Results: The most phototoxic sample was collected from Zumpano (no. 1 at 370 m), with IC50 values of 24.61 ± 0.02 μg/mL. Sample no. 1 showed also the best radical scavenging activity (IC50 value of 9.18 ± 0.03 μg/mL) and the best antioxidant activity (IC50 value of 10.04 ± 0.03 μg/mL after 30 min of incubation). Best activity of extract no. 1 was well in accordance with chemical data, including the phenolic total content and particular metabolome profile.

Discussion and conclusion: This paper confirms the usefulness in maintaining the exploration of H. perforatum activities, in order to confirm its potentiality as a multipurpose plant.

Introduction

Hypericum perforatum L. is a perennial herb, belonging to Hypericaceae (former Clusiaceae or Guttiferae) (Carine & Christenhursk, Citation2010), known as “Erba di S. Giovanni” in Italy and “St. John’s Wort” in Anglo-Saxon countries, because the flowers bloom around St. John's Day (June 24). It is commonly found in the wild flora of the temperate zones throughout Eurasia, Northern Africa, and naturalized in the USA. It has been used since antiquity for its putative medicinal properties (Fernie, Citation1897; Pickering, Citation1879). Nowadays, it is a well-known medicinal plant (Commission Nationale de Pharmacopée France, Citation1982; Kommission Deutsche Arzneimittel-Codex, Citation1986), being the most widely prescribed antidepressant in mild state conditions, in the UE (Germany, Italy) and USA. Uses in traditional medicine includes wound-healing, being very common the familiar use of the aerial flowering portion in the olive oil to treat every kind of burns, injuries, or wounds (Upton et al., Citation1997). In regard to active principles, initially attention has been paid to hypericin and pseudohypericin, two naphthodianthrones considered responsible for biological activities, including St. John’s worth-induced photosensitization (Brockmoller et al., Citation1997). After hypericins, phloroglucinols, such as hyperforin and pseudohyperforin, have been proposed to be most relevant for the antidepressant activity (Chatterjee et al., Citation1998; Muller et al., Citation1998; Witte et al., Citation1995). However, these are not the only biologically active compounds (Nahrstedt & Butterweck, Citation1997) nor the most abundant ones; flavonoids account for 2–4% (Upton et al., Citation1997). Several factors, including subspecies, habitat and growing conditions, as well harvesting treatments and conservation of the drug could have a significant impact on the chemical composition (Southwell & Bourke, Citation2001). As a matter of fact, several studies reported the variability of morphological characters, giving rise to several subspecies, and the changes in composition, also in populations of restricted areas. Therefore, in exploring biological activities, it is necessary to assess carefully the origin of the raw material and determine the total chemical composition if possible.

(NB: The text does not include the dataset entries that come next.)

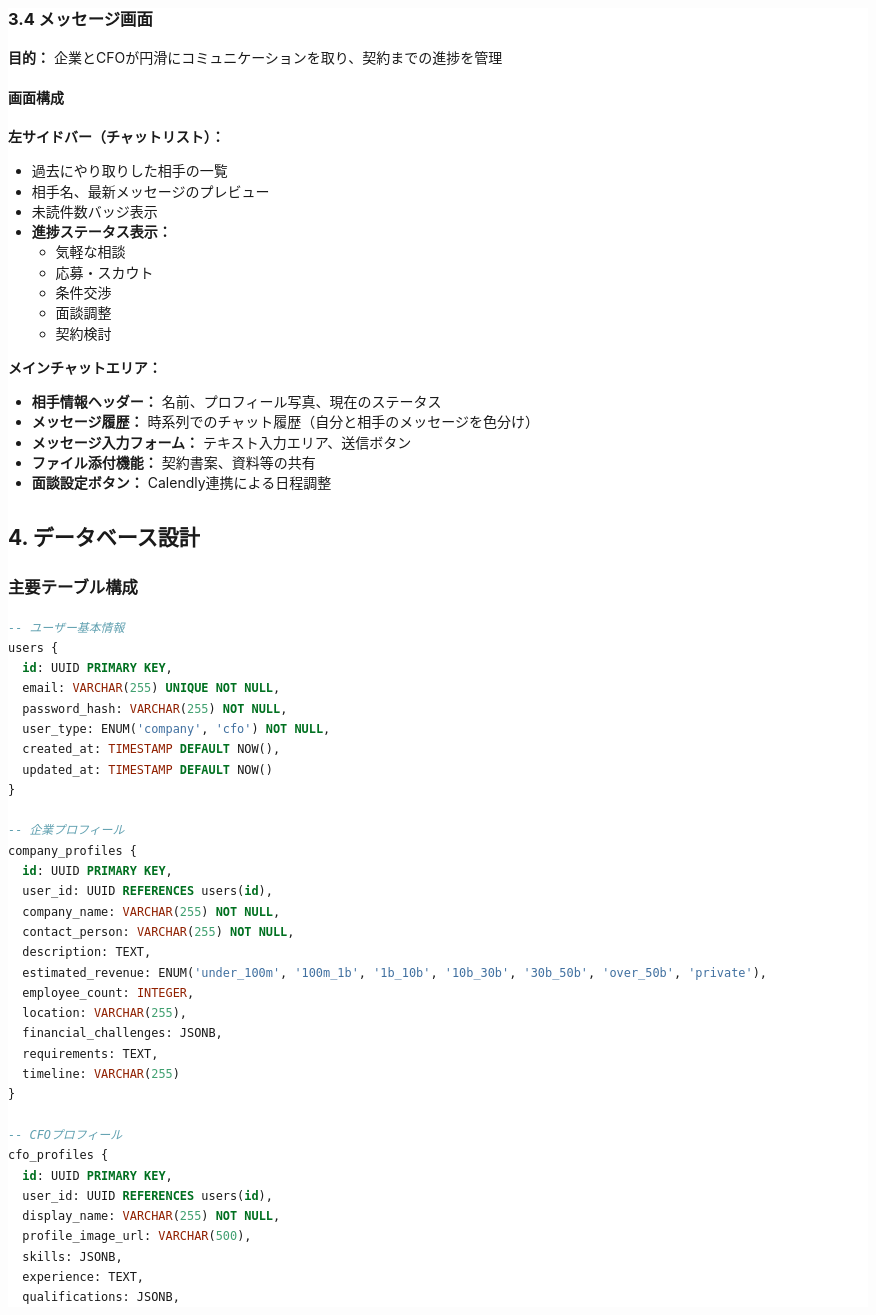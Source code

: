### **3.4 メッセージ画面**

**目的：** 企業とCFOが円滑にコミュニケーションを取り、契約までの進捗を管理

#### **画面構成**

**左サイドバー（チャットリスト）：**
- 過去にやり取りした相手の一覧
- 相手名、最新メッセージのプレビュー
- 未読件数バッジ表示
- **進捗ステータス表示：**
  - 気軽な相談
  - 応募・スカウト
  - 条件交渉
  - 面談調整
  - 契約検討

**メインチャットエリア：**
- **相手情報ヘッダー：** 名前、プロフィール写真、現在のステータス
- **メッセージ履歴：** 時系列でのチャット履歴（自分と相手のメッセージを色分け）
- **メッセージ入力フォーム：** テキスト入力エリア、送信ボタン
- **ファイル添付機能：** 契約書案、資料等の共有
- **面談設定ボタン：** Calendly連携による日程調整

## **4. データベース設計**

### **主要テーブル構成**

```sql
-- ユーザー基本情報
users {
  id: UUID PRIMARY KEY,
  email: VARCHAR(255) UNIQUE NOT NULL,
  password_hash: VARCHAR(255) NOT NULL,
  user_type: ENUM('company', 'cfo') NOT NULL,
  created_at: TIMESTAMP DEFAULT NOW(),
  updated_at: TIMESTAMP DEFAULT NOW()
}

-- 企業プロフィール
company_profiles {
  id: UUID PRIMARY KEY,
  user_id: UUID REFERENCES users(id),
  company_name: VARCHAR(255) NOT NULL,
  contact_person: VARCHAR(255) NOT NULL,
  description: TEXT,
  estimated_revenue: ENUM('under_100m', '100m_1b', '1b_10b', '10b_30b', '30b_50b', 'over_50b', 'private'),
  employee_count: INTEGER,
  location: VARCHAR(255),
  financial_challenges: JSONB,
  requirements: TEXT,
  timeline: VARCHAR(255)
}

-- CFOプロフィール
cfo_profiles {
  id: UUID PRIMARY KEY,
  user_id: UUID REFERENCES users(id),
  display_name: VARCHAR(255) NOT NULL,
  profile_image_url: VARCHAR(500),
  skills: JSONB,
  experience: TEXT,
  qualifications: JSONB,
```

In this paper, we report the photoinduced activity of four populations of H. perforatum collected in the South Apennine of Italy, in connection with the chemical composition. The Sila Massif consists of different Hercynian metamorphic, plutonic rock composed of medium–high, medium–low, and low metamorphic grade. Its natural landscape is mainly mountainous and forest with extensive plateau from 1200 to 1500 m high and several mountains over 1600 m. Part of the Sila is preserved in the integral reserves of Sila National Park (73 695 ha) dominated by a very important forest in terms of biodiversity and ecological conservation. Proposed boundaries include a rich variety of eco-region endemism, namely plants and insects, and the site is included in the centers of plant diversity (WWF-IUCN) in the Mediterranean basin (Apennines and the Apuan Alps), being recognized as the only one plant diversity hotspot area in southern Europe, and among priority regions according to Global 200 Eco-regions by WWF (European–Mediterranean mountain mixed forests). It also represents a unique geological setting, where the Apennine chain is superseded by the Alps.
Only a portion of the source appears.